[Stored data entries]
--------------------------------
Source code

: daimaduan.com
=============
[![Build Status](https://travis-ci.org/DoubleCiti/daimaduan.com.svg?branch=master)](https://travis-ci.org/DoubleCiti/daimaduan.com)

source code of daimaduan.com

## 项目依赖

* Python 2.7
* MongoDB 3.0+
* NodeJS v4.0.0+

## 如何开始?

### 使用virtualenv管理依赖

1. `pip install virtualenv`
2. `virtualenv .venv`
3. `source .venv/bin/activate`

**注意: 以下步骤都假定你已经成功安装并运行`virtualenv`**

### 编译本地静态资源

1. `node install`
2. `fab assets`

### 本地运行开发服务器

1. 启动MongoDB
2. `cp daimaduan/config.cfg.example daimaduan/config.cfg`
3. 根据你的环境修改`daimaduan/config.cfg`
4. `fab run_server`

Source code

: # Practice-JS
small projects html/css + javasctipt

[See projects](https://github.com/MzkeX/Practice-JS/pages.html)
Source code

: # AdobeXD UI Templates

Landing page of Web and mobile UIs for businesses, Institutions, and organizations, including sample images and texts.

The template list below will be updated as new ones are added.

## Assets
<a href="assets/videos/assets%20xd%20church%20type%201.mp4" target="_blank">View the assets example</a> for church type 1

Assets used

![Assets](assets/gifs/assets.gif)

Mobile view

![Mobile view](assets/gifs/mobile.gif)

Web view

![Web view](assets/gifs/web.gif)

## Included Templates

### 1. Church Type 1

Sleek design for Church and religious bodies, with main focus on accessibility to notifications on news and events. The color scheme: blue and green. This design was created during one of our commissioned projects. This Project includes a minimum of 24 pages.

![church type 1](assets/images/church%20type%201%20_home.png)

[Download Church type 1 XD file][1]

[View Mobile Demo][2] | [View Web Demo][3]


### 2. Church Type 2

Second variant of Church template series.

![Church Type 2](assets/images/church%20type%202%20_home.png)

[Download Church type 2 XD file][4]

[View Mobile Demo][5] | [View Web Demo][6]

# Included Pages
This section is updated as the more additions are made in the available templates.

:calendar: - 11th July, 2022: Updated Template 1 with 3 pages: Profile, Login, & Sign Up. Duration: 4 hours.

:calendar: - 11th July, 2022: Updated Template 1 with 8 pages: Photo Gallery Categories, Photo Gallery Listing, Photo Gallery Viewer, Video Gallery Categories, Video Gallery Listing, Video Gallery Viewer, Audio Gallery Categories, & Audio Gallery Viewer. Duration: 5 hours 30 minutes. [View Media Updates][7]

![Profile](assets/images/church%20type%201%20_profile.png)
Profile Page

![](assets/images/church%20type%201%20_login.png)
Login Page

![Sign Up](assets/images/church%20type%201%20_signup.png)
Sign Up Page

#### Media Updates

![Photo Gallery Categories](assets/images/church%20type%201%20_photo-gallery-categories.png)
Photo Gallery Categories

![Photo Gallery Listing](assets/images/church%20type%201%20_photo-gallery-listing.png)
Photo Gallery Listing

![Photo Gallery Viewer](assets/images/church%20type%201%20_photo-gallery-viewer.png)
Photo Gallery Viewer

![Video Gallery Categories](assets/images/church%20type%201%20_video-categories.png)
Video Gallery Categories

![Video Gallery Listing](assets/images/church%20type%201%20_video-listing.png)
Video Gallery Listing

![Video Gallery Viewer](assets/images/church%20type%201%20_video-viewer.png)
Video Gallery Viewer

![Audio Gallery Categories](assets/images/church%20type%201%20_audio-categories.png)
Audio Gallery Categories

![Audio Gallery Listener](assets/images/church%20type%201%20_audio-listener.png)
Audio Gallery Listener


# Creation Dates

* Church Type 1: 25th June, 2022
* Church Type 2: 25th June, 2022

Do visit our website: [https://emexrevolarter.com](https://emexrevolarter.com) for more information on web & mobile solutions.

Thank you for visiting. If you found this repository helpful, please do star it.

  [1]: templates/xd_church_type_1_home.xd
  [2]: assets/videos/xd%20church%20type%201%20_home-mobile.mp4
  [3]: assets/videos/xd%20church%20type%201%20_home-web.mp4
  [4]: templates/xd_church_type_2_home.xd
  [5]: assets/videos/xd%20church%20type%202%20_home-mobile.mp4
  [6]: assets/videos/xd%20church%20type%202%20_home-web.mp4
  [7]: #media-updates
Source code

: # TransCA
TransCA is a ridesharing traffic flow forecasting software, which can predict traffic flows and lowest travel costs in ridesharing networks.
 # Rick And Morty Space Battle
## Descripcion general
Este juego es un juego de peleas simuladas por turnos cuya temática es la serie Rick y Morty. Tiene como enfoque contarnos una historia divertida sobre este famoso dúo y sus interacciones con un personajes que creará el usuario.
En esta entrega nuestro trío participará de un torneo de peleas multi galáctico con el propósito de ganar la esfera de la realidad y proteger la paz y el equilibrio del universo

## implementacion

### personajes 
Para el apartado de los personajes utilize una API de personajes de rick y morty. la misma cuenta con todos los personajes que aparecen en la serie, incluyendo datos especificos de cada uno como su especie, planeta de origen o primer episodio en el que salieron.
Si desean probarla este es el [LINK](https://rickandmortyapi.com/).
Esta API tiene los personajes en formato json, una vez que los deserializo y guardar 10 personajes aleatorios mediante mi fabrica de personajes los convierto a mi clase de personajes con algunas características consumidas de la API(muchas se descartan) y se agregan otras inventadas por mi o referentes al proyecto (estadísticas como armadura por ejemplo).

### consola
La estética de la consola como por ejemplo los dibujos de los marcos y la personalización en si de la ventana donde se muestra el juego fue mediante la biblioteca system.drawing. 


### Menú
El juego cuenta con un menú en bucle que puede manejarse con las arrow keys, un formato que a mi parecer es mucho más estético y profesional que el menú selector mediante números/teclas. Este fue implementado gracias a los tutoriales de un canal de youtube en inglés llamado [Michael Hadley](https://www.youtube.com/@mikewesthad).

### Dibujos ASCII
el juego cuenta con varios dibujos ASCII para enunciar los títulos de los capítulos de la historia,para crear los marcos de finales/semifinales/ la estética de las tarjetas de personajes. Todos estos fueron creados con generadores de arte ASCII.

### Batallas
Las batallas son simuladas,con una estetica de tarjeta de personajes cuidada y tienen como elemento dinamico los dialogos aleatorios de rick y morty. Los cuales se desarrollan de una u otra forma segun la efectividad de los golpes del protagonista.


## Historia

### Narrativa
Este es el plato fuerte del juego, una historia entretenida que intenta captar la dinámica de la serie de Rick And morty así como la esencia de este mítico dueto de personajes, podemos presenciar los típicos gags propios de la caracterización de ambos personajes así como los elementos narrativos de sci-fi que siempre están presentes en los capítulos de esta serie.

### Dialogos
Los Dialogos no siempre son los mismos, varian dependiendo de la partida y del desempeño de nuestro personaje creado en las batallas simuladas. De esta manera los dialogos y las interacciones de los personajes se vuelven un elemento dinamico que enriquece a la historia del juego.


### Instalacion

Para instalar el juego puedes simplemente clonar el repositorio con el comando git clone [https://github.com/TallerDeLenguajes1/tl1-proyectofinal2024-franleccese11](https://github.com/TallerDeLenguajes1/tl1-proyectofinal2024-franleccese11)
--------------------------------
[EXERCISE] From the data above, output every line exactly.

[EXPECTED OUTPUT]
Source code

: daimaduan.com
=============
[![Build Status](https://travis-ci.org/DoubleCiti/daimaduan.com.svg?branch=master)](https://travis-ci.org/DoubleCiti/daimaduan.com)

source code of daimaduan.com

## 项目依赖

* Python 2.7
* MongoDB 3.0+
* NodeJS v4.0.0+

## 如何开始?

### 使用virtualenv管理依赖

1. `pip install virtualenv`
2. `virtualenv .venv`
3. `source .venv/bin/activate`

**注意: 以下步骤都假定你已经成功安装并运行`virtualenv`**

### 编译本地静态资源

1. `node install`
2. `fab assets`

### 本地运行开发服务器

1. 启动MongoDB
2. `cp daimaduan/config.cfg.example daimaduan/config.cfg`
3. 根据你的环境修改`daimaduan/config.cfg`
4. `fab run_server`

Source code

: # Practice-JS
small projects html/css + javasctipt

[See projects](https://github.com/MzkeX/Practice-JS/pages.html)
Source code

: # AdobeXD UI Templates

Landing page of Web and mobile UIs for businesses, Institutions, and organizations, including sample images and texts.

The template list below will be updated as new ones are added.

## Assets
<a href="assets/videos/assets%20xd%20church%20type%201.mp4" target="_blank">View the assets example</a> for church type 1

Assets used

![Assets](assets/gifs/assets.gif)

Mobile view

![Mobile view](assets/gifs/mobile.gif)

Web view

![Web view](assets/gifs/web.gif)

## Included Templates

### 1. Church Type 1

Sleek design for Church and religious bodies, with main focus on accessibility to notifications on news and events. The color scheme: blue and green. This design was created during one of our commissioned projects. This Project includes a minimum of 24 pages.

![church type 1](assets/images/church%20type%201%20_home.png)

[Download Church type 1 XD file][1]

[View Mobile Demo][2] | [View Web Demo][3]


### 2. Church Type 2

Second variant of Church template series.

![Church Type 2](assets/images/church%20type%202%20_home.png)

[Download Church type 2 XD file][4]

[View Mobile Demo][5] | [View Web Demo][6]

# Included Pages
This section is updated as the more additions are made in the available templates.

:calendar: - 11th July, 2022: Updated Template 1 with 3 pages: Profile, Login, & Sign Up. Duration: 4 hours.

:calendar: - 11th July, 2022: Updated Template 1 with 8 pages: Photo Gallery Categories, Photo Gallery Listing, Photo Gallery Viewer, Video Gallery Categories, Video Gallery Listing, Video Gallery Viewer, Audio Gallery Categories, & Audio Gallery Viewer. Duration: 5 hours 30 minutes. [View Media Updates][7]

![Profile](assets/images/church%20type%201%20_profile.png)
Profile Page

![](assets/images/church%20type%201%20_login.png)
Login Page

![Sign Up](assets/images/church%20type%201%20_signup.png)
Sign Up Page

#### Media Updates

![Photo Gallery Categories](assets/images/church%20type%201%20_photo-gallery-categories.png)
Photo Gallery Categories

![Photo Gallery Listing](assets/images/church%20type%201%20_photo-gallery-listing.png)
Photo Gallery Listing

![Photo Gallery Viewer](assets/images/church%20type%201%20_photo-gallery-viewer.png)
Photo Gallery Viewer

![Video Gallery Categories](assets/images/church%20type%201%20_video-categories.png)
Video Gallery Categories

![Video Gallery Listing](assets/images/church%20type%201%20_video-listing.png)
Video Gallery Listing

![Video Gallery Viewer](assets/images/church%20type%201%20_video-viewer.png)
Video Gallery Viewer

![Audio Gallery Categories](assets/images/church%20type%201%20_audio-categories.png)
Audio Gallery Categories

![Audio Gallery Listener](assets/images/church%20type%201%20_audio-listener.png)
Audio Gallery Listener


# Creation Dates

* Church Type 1: 25th June, 2022
* Church Type 2: 25th June, 2022

Do visit our website: [https://emexrevolarter.com](https://emexrevolarter.com) for more information on web & mobile solutions.

Thank you for visiting. If you found this repository helpful, please do star it.

  [1]: templates/xd_church_type_1_home.xd
  [2]: assets/videos/xd%20church%20type%201%20_home-mobile.mp4
  [3]: assets/videos/xd%20church%20type%201%20_home-web.mp4
  [4]: templates/xd_church_type_2_home.xd
  [5]: assets/videos/xd%20church%20type%202%20_home-mobile.mp4
  [6]: assets/videos/xd%20church%20type%202%20_home-web.mp4
  [7]: #media-updates
Source code

: # TransCA
TransCA is a ridesharing traffic flow forecasting software, which can predict traffic flows and lowest travel costs in ridesharing networks.
 # Rick And Morty Space Battle
## Descripcion general
Este juego es un juego de peleas simuladas por turnos cuya temática es la serie Rick y Morty. Tiene como enfoque contarnos una historia divertida sobre este famoso dúo y sus interacciones con un personajes que creará el usuario.
En esta entrega nuestro trío participará de un torneo de peleas multi galáctico con el propósito de ganar la esfera de la realidad y proteger la paz y el equilibrio del universo

## implementacion

### personajes 
Para el apartado de los personajes utilize una API de personajes de rick y morty. la misma cuenta con todos los personajes que aparecen en la serie, incluyendo datos especificos de cada uno como su especie, planeta de origen o primer episodio en el que salieron.
Si desean probarla este es el [LINK](https://rickandmortyapi.com/).
Esta API tiene los personajes en formato json, una vez que los deserializo y guardar 10 personajes aleatorios mediante mi fabrica de personajes los convierto a mi clase de personajes con algunas características consumidas de la API(muchas se descartan) y se agregan otras inventadas por mi o referentes al proyecto (estadísticas como armadura por ejemplo).

### consola
La estética de la consola como por ejemplo los dibujos de los marcos y la personalización en si de la ventana donde se muestra el juego fue mediante la biblioteca system.drawing. 


### Menú
El juego cuenta con un menú en bucle que puede manejarse con las arrow keys, un formato que a mi parecer es mucho más estético y profesional que el menú selector mediante números/teclas. Este fue implementado gracias a los tutoriales de un canal de youtube en inglés llamado [Michael Hadley](https://www.youtube.com/@mikewesthad).

### Dibujos ASCII
el juego cuenta con varios dibujos ASCII para enunciar los títulos de los capítulos de la historia,para crear los marcos de finales/semifinales/ la estética de las tarjetas de personajes. Todos estos fueron creados con generadores de arte ASCII.

### Batallas
Las batallas son simuladas,con una estetica de tarjeta de personajes cuidada y tienen como elemento dinamico los dialogos aleatorios de rick y morty. Los cuales se desarrollan de una u otra forma segun la efectividad de los golpes del protagonista.


## Historia

### Narrativa
Este es el plato fuerte del juego, una historia entretenida que intenta captar la dinámica de la serie de Rick And morty así como la esencia de este mítico dueto de personajes, podemos presenciar los típicos gags propios de la caracterización de ambos personajes así como los elementos narrativos de sci-fi que siempre están presentes en los capítulos de esta serie.

### Dialogos
Los Dialogos no siempre son los mismos, varian dependiendo de la partida y del desempeño de nuestro personaje creado en las batallas simuladas. De esta manera los dialogos y las interacciones de los personajes se vuelven un elemento dinamico que enriquece a la historia del juego.


### Instalacion

Para instalar el juego puedes simplemente clonar el repositorio con el comando git clone [https://github.com/TallerDeLenguajes1/tl1-proyectofinal2024-franleccese11](https://github.com/TallerDeLenguajes1/tl1-proyectofinal2024-franleccese11)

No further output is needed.